Some lenders have credit score minimums that are higher than 620 but do not let that discourage you. That simply means you have been speaking with the wrong lender and you are experiencing what is referred to in the industry as a “lender overlay”.
Qualifying for an FHA loan with a 620 Credit Score
The following are the basic guidelines to qualifying for an FHA loan even with a 620 credit score. If you meet all or most of these requirements, then you have a good chance of getting approved.
- Minimum FICO score requirement of 500 – down payment will vary
- Minimum down payment requirement of 3.5% – 10%
- Mortgage Insurance Premium (MIP) is required for every FHA loan
- Maximum debt to income ratio of 56%
- The home must be your primary residence
- The borrower must have a 2-year work history with steady income
- The Home must pass FHA inspection
If you believe or are not sure of you meet the requirements above, then let us help you to get that approval. We also suggest you read our article on the FHA loan requirements.
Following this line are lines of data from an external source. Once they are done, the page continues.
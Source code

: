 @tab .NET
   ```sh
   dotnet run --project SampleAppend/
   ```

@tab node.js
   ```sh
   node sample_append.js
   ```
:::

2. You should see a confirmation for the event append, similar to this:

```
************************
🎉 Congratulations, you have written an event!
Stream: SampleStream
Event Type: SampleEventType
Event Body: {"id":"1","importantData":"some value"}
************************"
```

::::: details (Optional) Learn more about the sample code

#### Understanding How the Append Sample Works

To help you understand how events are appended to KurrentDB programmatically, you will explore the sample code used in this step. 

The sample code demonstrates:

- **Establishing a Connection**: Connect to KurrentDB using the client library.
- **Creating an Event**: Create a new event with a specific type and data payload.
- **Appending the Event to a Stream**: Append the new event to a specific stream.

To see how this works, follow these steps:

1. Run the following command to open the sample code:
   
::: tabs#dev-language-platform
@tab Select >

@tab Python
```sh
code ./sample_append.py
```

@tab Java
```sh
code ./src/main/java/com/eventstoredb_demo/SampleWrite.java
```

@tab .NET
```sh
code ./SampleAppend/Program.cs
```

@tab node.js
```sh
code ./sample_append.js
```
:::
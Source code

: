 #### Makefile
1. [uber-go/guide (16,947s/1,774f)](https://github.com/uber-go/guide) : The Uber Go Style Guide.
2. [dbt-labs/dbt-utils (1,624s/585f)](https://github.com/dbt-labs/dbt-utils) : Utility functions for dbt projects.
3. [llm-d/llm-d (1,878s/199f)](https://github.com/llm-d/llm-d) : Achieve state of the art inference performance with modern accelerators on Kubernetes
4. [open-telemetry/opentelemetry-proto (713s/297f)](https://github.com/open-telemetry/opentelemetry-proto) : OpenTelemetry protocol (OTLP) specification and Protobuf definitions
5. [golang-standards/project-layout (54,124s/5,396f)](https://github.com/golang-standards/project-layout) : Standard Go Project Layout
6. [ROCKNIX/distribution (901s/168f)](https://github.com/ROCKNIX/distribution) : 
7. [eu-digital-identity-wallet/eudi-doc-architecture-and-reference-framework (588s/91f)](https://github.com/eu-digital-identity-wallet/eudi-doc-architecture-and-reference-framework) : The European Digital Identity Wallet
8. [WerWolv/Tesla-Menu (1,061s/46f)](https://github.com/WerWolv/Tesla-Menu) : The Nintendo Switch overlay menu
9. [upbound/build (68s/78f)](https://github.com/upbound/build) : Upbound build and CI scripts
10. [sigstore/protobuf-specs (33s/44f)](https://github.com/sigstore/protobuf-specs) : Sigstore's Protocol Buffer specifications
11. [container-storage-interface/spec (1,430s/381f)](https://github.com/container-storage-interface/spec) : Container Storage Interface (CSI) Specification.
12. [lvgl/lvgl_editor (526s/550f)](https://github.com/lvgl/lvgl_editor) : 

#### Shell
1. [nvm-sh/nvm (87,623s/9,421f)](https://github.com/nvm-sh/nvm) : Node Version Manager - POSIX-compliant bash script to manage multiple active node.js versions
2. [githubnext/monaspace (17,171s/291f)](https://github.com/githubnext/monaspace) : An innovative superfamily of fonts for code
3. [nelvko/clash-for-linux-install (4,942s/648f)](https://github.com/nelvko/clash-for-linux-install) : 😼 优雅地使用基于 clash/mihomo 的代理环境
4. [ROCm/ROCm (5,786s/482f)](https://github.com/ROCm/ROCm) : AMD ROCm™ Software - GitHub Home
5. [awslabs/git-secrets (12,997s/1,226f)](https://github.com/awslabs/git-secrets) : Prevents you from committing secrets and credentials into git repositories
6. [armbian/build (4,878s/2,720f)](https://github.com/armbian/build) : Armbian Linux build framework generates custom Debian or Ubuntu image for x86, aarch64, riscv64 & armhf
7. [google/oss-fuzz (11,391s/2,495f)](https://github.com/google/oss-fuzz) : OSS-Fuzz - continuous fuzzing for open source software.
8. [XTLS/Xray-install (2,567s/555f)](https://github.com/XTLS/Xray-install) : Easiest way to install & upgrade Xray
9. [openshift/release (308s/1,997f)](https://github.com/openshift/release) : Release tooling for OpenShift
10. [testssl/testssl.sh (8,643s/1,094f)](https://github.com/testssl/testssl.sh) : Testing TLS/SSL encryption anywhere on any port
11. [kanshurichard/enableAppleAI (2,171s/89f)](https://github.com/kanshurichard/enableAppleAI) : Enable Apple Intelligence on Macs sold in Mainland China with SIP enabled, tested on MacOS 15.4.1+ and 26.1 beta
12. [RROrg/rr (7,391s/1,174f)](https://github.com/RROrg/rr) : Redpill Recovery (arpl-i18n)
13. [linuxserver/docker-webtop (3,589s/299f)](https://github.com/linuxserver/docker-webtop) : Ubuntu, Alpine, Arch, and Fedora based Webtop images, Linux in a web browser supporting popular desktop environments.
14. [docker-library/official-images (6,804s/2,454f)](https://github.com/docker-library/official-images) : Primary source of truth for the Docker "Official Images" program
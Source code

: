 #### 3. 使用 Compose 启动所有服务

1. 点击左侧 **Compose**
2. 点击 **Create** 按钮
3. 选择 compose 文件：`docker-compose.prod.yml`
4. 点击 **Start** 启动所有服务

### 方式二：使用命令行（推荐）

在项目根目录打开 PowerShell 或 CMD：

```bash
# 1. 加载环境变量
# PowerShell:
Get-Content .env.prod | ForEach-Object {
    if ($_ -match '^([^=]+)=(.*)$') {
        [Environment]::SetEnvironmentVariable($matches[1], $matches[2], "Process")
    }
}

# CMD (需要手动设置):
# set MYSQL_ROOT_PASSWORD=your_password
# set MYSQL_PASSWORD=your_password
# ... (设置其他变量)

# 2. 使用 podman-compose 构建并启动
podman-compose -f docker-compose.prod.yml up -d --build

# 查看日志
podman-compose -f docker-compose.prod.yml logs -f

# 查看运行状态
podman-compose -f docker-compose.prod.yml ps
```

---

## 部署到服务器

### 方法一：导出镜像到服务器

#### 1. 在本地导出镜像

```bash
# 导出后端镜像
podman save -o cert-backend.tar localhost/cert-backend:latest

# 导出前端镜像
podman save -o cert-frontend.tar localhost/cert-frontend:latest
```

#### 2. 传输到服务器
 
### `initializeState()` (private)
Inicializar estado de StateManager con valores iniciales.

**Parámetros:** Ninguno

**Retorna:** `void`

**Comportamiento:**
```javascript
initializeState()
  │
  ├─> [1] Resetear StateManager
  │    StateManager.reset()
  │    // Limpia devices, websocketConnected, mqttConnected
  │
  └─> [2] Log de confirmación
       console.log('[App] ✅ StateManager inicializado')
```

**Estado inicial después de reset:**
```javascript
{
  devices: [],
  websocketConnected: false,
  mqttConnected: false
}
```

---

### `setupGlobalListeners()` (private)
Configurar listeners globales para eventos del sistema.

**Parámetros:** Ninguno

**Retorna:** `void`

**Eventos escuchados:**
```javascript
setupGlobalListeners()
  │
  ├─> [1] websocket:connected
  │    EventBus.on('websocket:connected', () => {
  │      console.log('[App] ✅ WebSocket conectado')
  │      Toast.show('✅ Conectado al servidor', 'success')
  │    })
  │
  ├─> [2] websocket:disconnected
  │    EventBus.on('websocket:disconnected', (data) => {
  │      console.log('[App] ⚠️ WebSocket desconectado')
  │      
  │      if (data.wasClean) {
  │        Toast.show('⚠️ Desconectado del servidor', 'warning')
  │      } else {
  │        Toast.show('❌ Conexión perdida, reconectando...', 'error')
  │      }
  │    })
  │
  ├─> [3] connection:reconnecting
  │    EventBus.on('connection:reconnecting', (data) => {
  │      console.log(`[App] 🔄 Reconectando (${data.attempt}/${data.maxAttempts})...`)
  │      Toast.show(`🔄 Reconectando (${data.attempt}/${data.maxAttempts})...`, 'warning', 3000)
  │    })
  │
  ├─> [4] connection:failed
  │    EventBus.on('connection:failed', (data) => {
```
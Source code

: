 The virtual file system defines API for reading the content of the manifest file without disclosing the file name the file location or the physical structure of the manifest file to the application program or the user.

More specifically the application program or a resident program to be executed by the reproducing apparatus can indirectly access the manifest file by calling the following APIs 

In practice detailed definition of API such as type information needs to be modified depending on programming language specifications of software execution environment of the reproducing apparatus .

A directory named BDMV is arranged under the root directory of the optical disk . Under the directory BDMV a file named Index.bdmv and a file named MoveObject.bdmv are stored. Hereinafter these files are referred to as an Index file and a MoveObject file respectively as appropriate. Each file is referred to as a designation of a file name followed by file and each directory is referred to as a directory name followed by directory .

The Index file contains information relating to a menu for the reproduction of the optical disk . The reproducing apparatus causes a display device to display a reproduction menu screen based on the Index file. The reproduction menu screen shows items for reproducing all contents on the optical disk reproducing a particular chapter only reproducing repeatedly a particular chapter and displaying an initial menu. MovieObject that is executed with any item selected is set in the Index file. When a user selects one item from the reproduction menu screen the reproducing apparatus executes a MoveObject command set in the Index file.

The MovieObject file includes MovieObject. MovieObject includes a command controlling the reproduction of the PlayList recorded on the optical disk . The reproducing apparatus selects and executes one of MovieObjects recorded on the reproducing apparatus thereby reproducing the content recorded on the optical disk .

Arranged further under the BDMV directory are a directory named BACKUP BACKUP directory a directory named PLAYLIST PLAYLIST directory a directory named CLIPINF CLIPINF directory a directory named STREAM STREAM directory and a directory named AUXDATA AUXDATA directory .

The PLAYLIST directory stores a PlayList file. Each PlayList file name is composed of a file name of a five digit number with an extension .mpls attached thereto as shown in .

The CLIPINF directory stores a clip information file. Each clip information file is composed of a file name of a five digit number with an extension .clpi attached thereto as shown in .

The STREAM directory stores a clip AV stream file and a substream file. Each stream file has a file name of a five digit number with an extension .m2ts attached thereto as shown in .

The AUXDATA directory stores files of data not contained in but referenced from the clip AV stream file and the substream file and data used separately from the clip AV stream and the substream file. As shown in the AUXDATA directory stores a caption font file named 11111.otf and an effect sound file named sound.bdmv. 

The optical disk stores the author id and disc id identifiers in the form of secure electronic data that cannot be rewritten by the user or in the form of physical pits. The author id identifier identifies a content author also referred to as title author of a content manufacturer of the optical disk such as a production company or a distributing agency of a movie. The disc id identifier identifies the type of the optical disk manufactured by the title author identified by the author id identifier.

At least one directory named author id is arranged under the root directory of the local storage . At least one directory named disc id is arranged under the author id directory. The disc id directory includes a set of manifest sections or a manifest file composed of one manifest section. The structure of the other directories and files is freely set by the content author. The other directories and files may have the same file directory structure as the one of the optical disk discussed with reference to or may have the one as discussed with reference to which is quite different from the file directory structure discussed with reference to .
How to get Approved for an FHA Loan with a 620 Credit Score
When seeking an approval for an FHA loan, a lender will need just a few basic things to get started. You will have to provide them with the following items:
- Your annual income
- Your last pay stub
- Your last month’s bank statement
- Your approval to pull your credit report
With these four things, any lender should tell you whether you are pre-approved. For more information, read our article on how to get approved for an FHA loan.
Getting Denied for an FHA Loan with a 620 Credit Score
Simply having a 620 credit score will not guarantee you an approval for an FHA loan even if you also meet the rest of the basic requirements for an FHA loan.
Lenders also review your credit report and credit history in detail and one or more items on your report could result in the lender denying your FHA loan approval. Some of these issues are as follows:
Chapter 7 bankruptcy less than two years from discharge
- More than one late mortgage or rent payment in the past 12 months
- A recent car repossession
- Too many collections
- A prior or current mortgage in forbearance
- Other late or delinquent payments on your credit report
This means that lenders look at more than just your credit score. What is on your report is equally as important. In some instances, you may have no outstanding issues on your credit report but the agencies are still reporting a low credit score. An experienced loan officer can help you to overcome this problem.
Other Compensating Factors to Help with Your FHA Approval
Your credit score is just part of the equation when a lender’s underwriter is reviewing your loan application. They look at other things called compensating factors which can help with your FHA loan approval. Here are just a few examples:
- Low debt to income ratio or high income
- Large down payment
- Significant amount of cash reserves
- No payment shock from prior mortgage or rent payment
Experienced loan officers will be able to position your application in front of the underwriter to highlight the positive compensating factors in an effort to overcome a lower credit score. This is especially true of you meet the rest of the FHA guidelines for a loan approval.